- _WHAT YOU NEED TO DO_
Nothing but the lines from the first line of the records below to the line holding "### 1. Data Preservation" belongs in the answer, copied exactly and without pictures.

*** Block opens ***

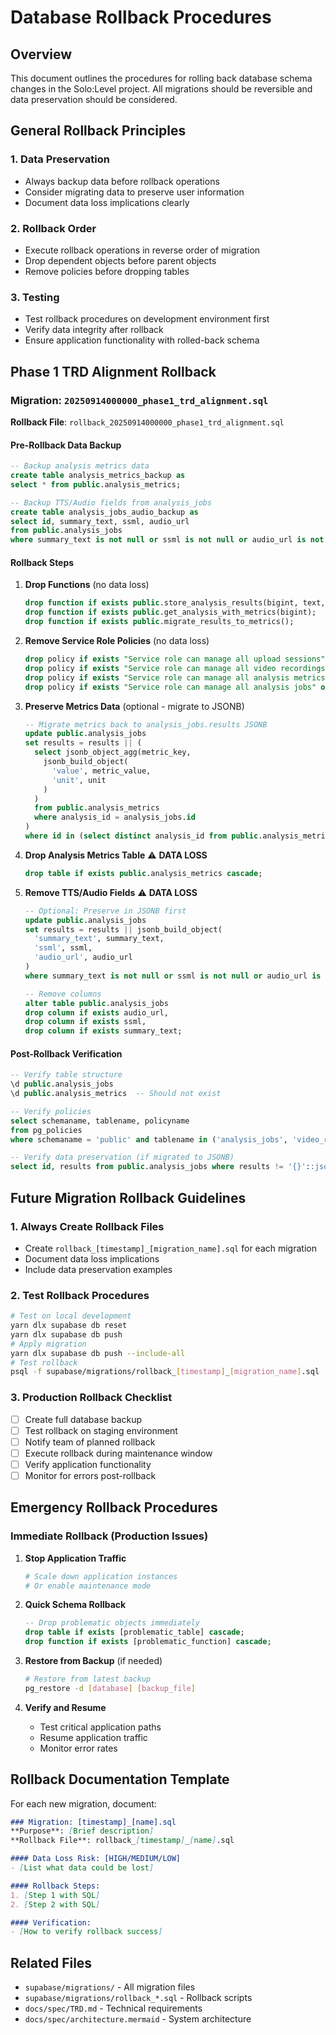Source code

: # Database Rollback Procedures

## Overview
This document outlines the procedures for rolling back database schema changes in the Solo:Level project. All migrations should be reversible and data preservation should be considered.

## General Rollback Principles

### 1. Data Preservation
- Always backup data before rollback operations
- Consider migrating data to preserve user information
- Document data loss implications clearly

### 2. Rollback Order
- Execute rollback operations in reverse order of migration
- Drop dependent objects before parent objects
- Remove policies before dropping tables

### 3. Testing
- Test rollback procedures on development environment first
- Verify data integrity after rollback
- Ensure application functionality with rolled-back schema

## Phase 1 TRD Alignment Rollback

### Migration: `20250914000000_phase1_trd_alignment.sql`
**Rollback File**: `rollback_20250914000000_phase1_trd_alignment.sql`

#### Pre-Rollback Data Backup
```sql
-- Backup analysis metrics data
create table analysis_metrics_backup as 
select * from public.analysis_metrics;

-- Backup TTS/Audio fields from analysis_jobs
create table analysis_jobs_audio_backup as
select id, summary_text, ssml, audio_url 
from public.analysis_jobs 
where summary_text is not null or ssml is not null or audio_url is not null;
```

#### Rollback Steps
1. **Drop Functions** (no data loss)
   ```sql
   drop function if exists public.store_analysis_results(bigint, text, text, text, jsonb);
   drop function if exists public.get_analysis_with_metrics(bigint);
   drop function if exists public.migrate_results_to_metrics();
   ```

2. **Remove Service Role Policies** (no data loss)
   ```sql
   drop policy if exists "Service role can manage all upload sessions" on public.upload_sessions;
   drop policy if exists "Service role can manage all video recordings" on public.video_recordings;
   drop policy if exists "Service role can manage all analysis metrics" on public.analysis_metrics;
   drop policy if exists "Service role can manage all analysis jobs" on public.analysis_jobs;
   ```

3. **Preserve Metrics Data** (optional - migrate to JSONB)
   ```sql
   -- Migrate metrics back to analysis_jobs.results JSONB
   update public.analysis_jobs 
   set results = results || (
     select jsonb_object_agg(metric_key, 
       jsonb_build_object(
         'value', metric_value,
         'unit', unit
       )
     )
     from public.analysis_metrics 
     where analysis_id = analysis_jobs.id
   )
   where id in (select distinct analysis_id from public.analysis_metrics);
   ```

4. **Drop Analysis Metrics Table** ⚠️ **DATA LOSS**
   ```sql
   drop table if exists public.analysis_metrics cascade;
   ```

5. **Remove TTS/Audio Fields** ⚠️ **DATA LOSS**
   ```sql
   -- Optional: Preserve in JSONB first
   update public.analysis_jobs 
   set results = results || jsonb_build_object(
     'summary_text', summary_text,
     'ssml', ssml, 
     'audio_url', audio_url
   ) 
   where summary_text is not null or ssml is not null or audio_url is not null;

   -- Remove columns
   alter table public.analysis_jobs 
   drop column if exists audio_url,
   drop column if exists ssml,
   drop column if exists summary_text;
   ```

#### Post-Rollback Verification
```sql
-- Verify table structure
\d public.analysis_jobs
\d public.analysis_metrics  -- Should not exist

-- Verify policies
select schemaname, tablename, policyname 
from pg_policies 
where schemaname = 'public' and tablename in ('analysis_jobs', 'video_recordings', 'upload_sessions');

-- Verify data preservation (if migrated to JSONB)
select id, results from public.analysis_jobs where results != '{}'::jsonb limit 5;
```

## Future Migration Rollback Guidelines

### 1. Always Create Rollback Files
- Create `rollback_[timestamp]_[migration_name].sql` for each migration
- Document data loss implications
- Include data preservation examples

### 2. Test Rollback Procedures
```bash
# Test on local development
yarn dlx supabase db reset
yarn dlx supabase db push
# Apply migration
yarn dlx supabase db push --include-all
# Test rollback
psql -f supabase/migrations/rollback_[timestamp]_[migration_name].sql
```

### 3. Production Rollback Checklist
- [ ] Create full database backup
- [ ] Test rollback on staging environment
- [ ] Notify team of planned rollback
- [ ] Execute rollback during maintenance window
- [ ] Verify application functionality
- [ ] Monitor for errors post-rollback

## Emergency Rollback Procedures

### Immediate Rollback (Production Issues)
1. **Stop Application Traffic**
   ```bash
   # Scale down application instances
   # Or enable maintenance mode
   ```

2. **Quick Schema Rollback**
   ```sql
   -- Drop problematic objects immediately
   drop table if exists [problematic_table] cascade;
   drop function if exists [problematic_function] cascade;
   ```

3. **Restore from Backup** (if needed)
   ```bash
   # Restore from latest backup
   pg_restore -d [database] [backup_file]
   ```

4. **Verify and Resume**
   - Test critical application paths
   - Resume application traffic
   - Monitor error rates

## Rollback Documentation Template

For each new migration, document:

```markdown
### Migration: [timestamp]_[name].sql
**Purpose**: [Brief description]
**Rollback File**: rollback_[timestamp]_[name].sql

#### Data Loss Risk: [HIGH/MEDIUM/LOW]
- [List what data could be lost]

#### Rollback Steps:
1. [Step 1 with SQL]
2. [Step 2 with SQL]

#### Verification:
- [How to verify rollback success]
```

## Related Files
- `supabase/migrations/` - All migration files
- `supabase/migrations/rollback_*.sql` - Rollback scripts
- `docs/spec/TRD.md` - Technical requirements
- `docs/spec/architecture.mermaid` - System architecture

*** Block closes ***

- _EXERCISE ANSWER_
Source code

: # Database Rollback Procedures

## Overview
This document outlines the procedures for rolling back database schema changes in the Solo:Level project. All migrations should be reversible and data preservation should be considered.

## General Rollback Principles

### 1. Data Preservation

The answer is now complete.